## [Work item]
Your answer must consist of the lines running from the one that holds "把该目录当成一个开发包 (即一组模块)所需的文件。 这是一个空文件，一般你不需要修改它" to the end of the data, copied exactly.

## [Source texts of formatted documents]
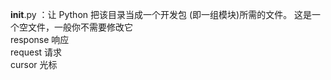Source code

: ﻿__init__.py ：让 Python 把该目录当成一个开发包 (即一组模块)所需的文件。 这是一个空文件，一般你不需要修改它  
response 响应  
request 请求  
cursor 光标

## [Answer section]
: ﻿__init__.py ：让 Python 把该目录当成一个开发包 (即一组模块)所需的文件。 这是一个空文件，一般你不需要修改它  
response 响应  
request 请求  
cursor 光标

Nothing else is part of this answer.